Buku ini merupakan kumpulan karya para jurnalis yang mengikuti pelatihan “Peliputan Agama yang Berperspektif Pluralisme”, sebagai bagian dari upaya media menjawab tantangan bagaimana mereprentasikan agama dalam media yang toleran dan damai. Dalam kalimat pengantar dalam buku ini disebutkan bahwa kecenderungan media dalam liputan keagamaan, antara lain: pertama, liputan agama umumnya masih fokus pada kegiatan ritual dan perayaan keagamaan, institusi keagamaan. Kedua, cenderung fokus pada pada peristiwa konflik Liputan keagamaan biasanya sangat sensasional atau penuh dramatisasi. Ketiga, media masih sering melakukan labelisasi terhadap kelompok agama atau aliran tertentu. Keempat, media kurang memberikan tempat pada kelompok-kelompok minoritas kalaupun memberikan tempat, maka itu adalah kelompok minoritas ekslusif yang cenderung menyebarkan kebencian dan kekerasan dan tindakan lainnya yang mampu menarik perhatian media Karena dianggap mempunyai nilai berita.

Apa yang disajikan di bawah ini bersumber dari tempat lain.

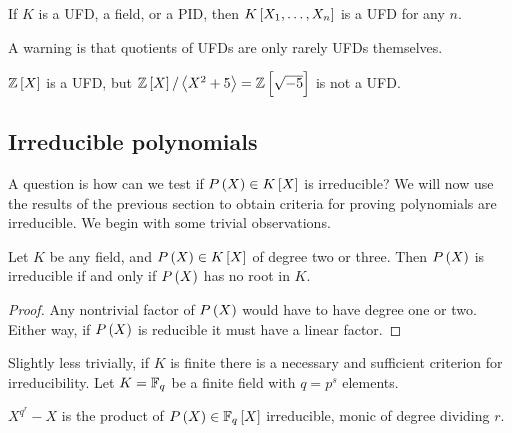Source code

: \begin{corollary}
If $ K $ is a UFD, a field, or a PID, then $ K\sbr{X_1, \dots, X_n} $ is a UFD for any $ n $.
\end{corollary}

A warning is that quotients of UFDs are only rarely UFDs themselves.

\begin{example*}
$ \Z\sbr{X} $ is a UFD, but $ \Z\sbr{X} / \abr{X^2 + 5} = \Z\sbr{\sqrt{-5}} $ is not a UFD.
\end{example*}

\pagebreak

\subsection{Irreducible polynomials}


A question is how can we test if $ P\br{X} \in K\sbr{X} $ is irreducible? We will now use the results of the previous section to obtain criteria for proving polynomials are irreducible. We begin with some trivial observations.

\begin{lemma}
Let $ K $ be any field, and $ P\br{X} \in K\sbr{X} $ of degree two or three. Then $ P\br{X} $ is irreducible if and only if $ P\br{X} $ has no root in $ K $.
\end{lemma}

\begin{proof}
Any nontrivial factor of $ P\br{X} $ would have to have degree one or two. Either way, if $ P\br{X} $ is reducible it must have a linear factor.
\end{proof}

Slightly less trivially, if $ K $ is finite there is a necessary and sufficient
criterion for irreducibility. Let $ K = \mathbb{F}_q $ be a finite field with $ q = p^s $ elements.

\begin{lemma}
$ X^{q^r} - X $ is the product of $ P\br{X} \in \F_q\sbr{X} $ irreducible, monic of degree dividing $ r $.
\end{lemma}

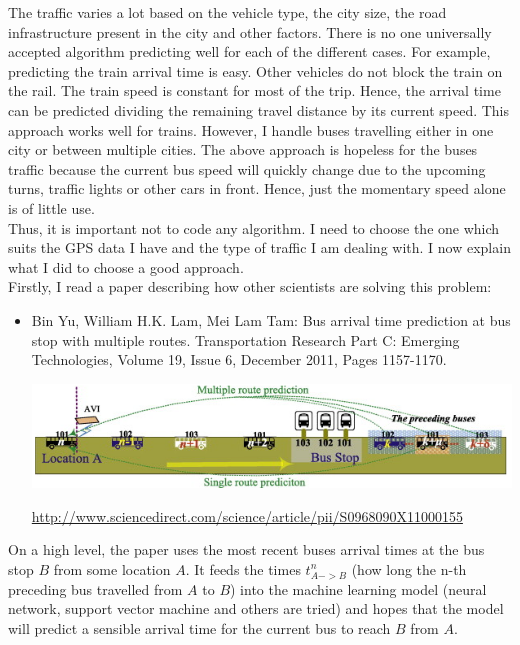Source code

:\documentclass[12pt,a4paper,oneside,openright]{report}
\begin{document}
The traffic varies a lot based on the vehicle type, the city size, the road
infrastructure present in the city and other factors. There is no one universally
accepted algorithm predicting well for each of the different cases. For example, predicting
the train arrival time is easy. Other vehicles do not block the train on the rail. The train
speed is constant for most of the trip. Hence, the arrival time can be predicted dividing the
remaining travel distance by its current speed. This approach works well for trains. However,
I handle buses travelling either in one city or between multiple cities. The above
approach is hopeless for the buses traffic because the current bus speed will quickly
change due to the upcoming turns, traffic lights or other cars in front. Hence, just the
momentary speed alone is of little use. \\

Thus, it is important not to code any algorithm. I need to choose the one which suits the GPS data
I have and the type of traffic I am dealing with. I now explain what I did to choose a good approach. \\

Firstly, I read a paper describing how other scientists are solving this problem:

\begin{itemize}

\item Bin Yu, William H.K. Lam, Mei Lam Tam: Bus arrival time prediction at
bus stop with multiple routes. Transportation Research Part C: Emerging Technologies,
Volume 19, Issue 6, December 2011, Pages 1157-1170.

\includegraphics[width=\textwidth]{figs/paper.png}

\textcolor{blue}{\url{http://www.sciencedirect.com/science/article/pii/S0968090X11000155}}

\end{itemize}

On a high level, the paper uses the most recent buses arrival times at the bus stop $B$
from some location $A$. It feeds the times $t^{n}_{A->B}$ (how long the n-th
preceding bus travelled from $A$ to $B$) into the machine learning model (neural network,
support vector machine and others are tried) and hopes that the model will predict a
sensible arrival time for the current bus to reach $B$ from $A$. \\
\end{document}
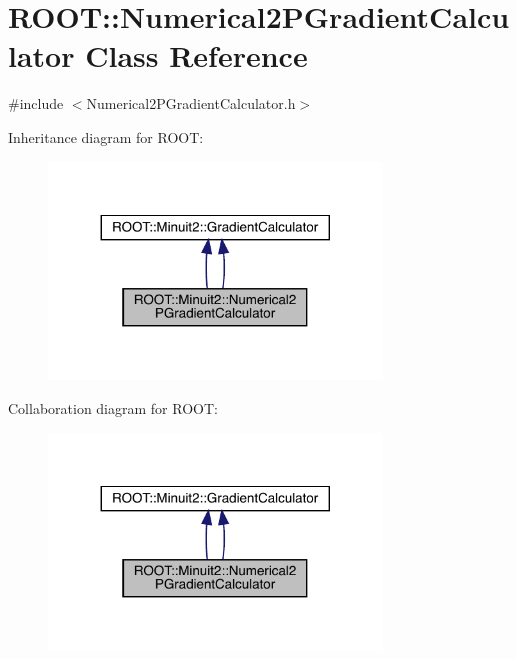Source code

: \hypertarget{classROOT_1_1Minuit2_1_1Numerical2PGradientCalculator}{}\section{R\+O\+OT\+:\+:Numerical2\+P\+Gradient\+Calculator Class Reference}
\label{classROOT_1_1Minuit2_1_1Numerical2PGradientCalculator}


{\ttfamily \#include $<$Numerical2\+P\+Gradient\+Calculator.\+h$>$}



Inheritance diagram for R\+O\+OT\+:\nopagebreak
\begin{figure}[H]
\begin{center}
\leavevmode
\includegraphics[width=251pt]{d7/df9/classROOT_1_1Minuit2_1_1Numerical2PGradientCalculator__inherit__graph}
\end{center}
\end{figure}


Collaboration diagram for R\+O\+OT\+:\nopagebreak
\begin{figure}[H]
\begin{center}
\leavevmode
\includegraphics[width=251pt]{d5/def/classROOT_1_1Minuit2_1_1Numerical2PGradientCalculator__coll__graph}
\end{center}
\end{figure}
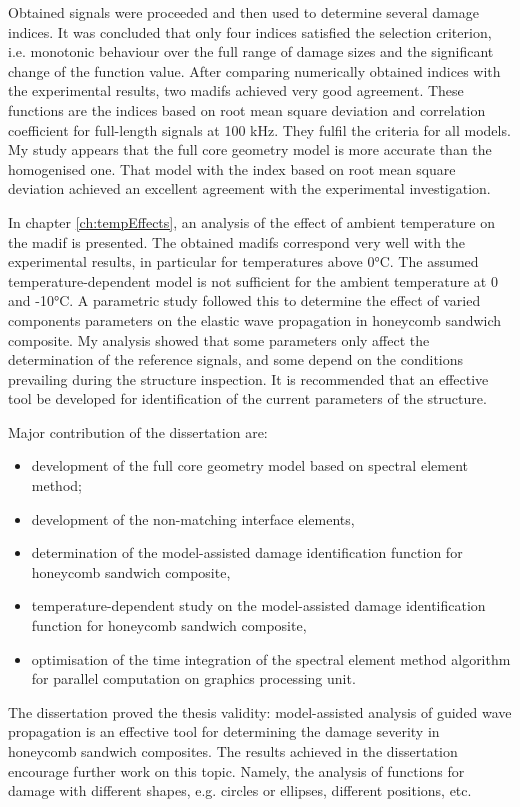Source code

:Obtained signals were proceeded and then used to determine several damage indices.
It was concluded that only four indices satisfied the selection criterion, i.e. monotonic behaviour over the full range of damage sizes and the significant change of the function value.
After comparing numerically obtained indices with the experimental results, two \acfp{madif} achieved very good agreement.
These functions are the indices based on root mean square deviation and correlation coefficient for full-length signals at 100 kHz. They fulfil the criteria for all models.
My study appears that the full core geometry model is more accurate than the homogenised one.
That model with the index based on root mean square deviation achieved an excellent agreement with the experimental investigation.

In chapter \ref{ch:tempEffects}, an analysis of the effect of ambient temperature on the \ac{madif} is presented.
The obtained \acp{madif} correspond very well with the experimental results, in particular for temperatures above 0\unit{\degreeCelsius}.
The assumed temperature-dependent model is not sufficient for the ambient temperature at 0 and -10\unit{\degreeCelsius}.
A parametric study followed this to determine the effect of varied components parameters on the elastic wave propagation in honeycomb sandwich composite. 
My analysis showed that some parameters only affect the determination of the reference signals, and some depend on the conditions prevailing during the structure inspection.
It is recommended that an effective tool be developed for identification of the current parameters of the structure.

Major contribution of the dissertation are:
\begin{itemize}
	\item development of the full core geometry model based on spectral element method;
	\item development of the non-matching interface elements,
	\item determination of the model-assisted damage identification function for honeycomb sandwich composite,
	\item temperature-dependent study on the model-assisted damage identification function for honeycomb sandwich composite,
	\item optimisation of the time integration of the spectral element method algorithm for parallel computation on graphics processing unit.
\end{itemize}

The dissertation proved the thesis validity: model-assisted analysis of guided wave propagation is an effective tool for determining the damage severity in honeycomb sandwich composites.
The results achieved in the dissertation encourage further work on this topic.
Namely, the analysis of functions for damage with different shapes, e.g. circles or ellipses, different positions, etc.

Media menghindari peliputan agama secara mendalam karena dipandang sensitive dan berisiko. Miskinnya kedalaman dalam peliputan agama antara lain karena umumnya media cenderung memarjinalkan liputan agama dan tidak memberikan dukungan pengembangan profesionalisme jurnalis dalam peliputan agama.  Sehingga banyak jurnalis yang kurang memiliki pemahaman dan keterampilan khususnya dalam peliputan agama.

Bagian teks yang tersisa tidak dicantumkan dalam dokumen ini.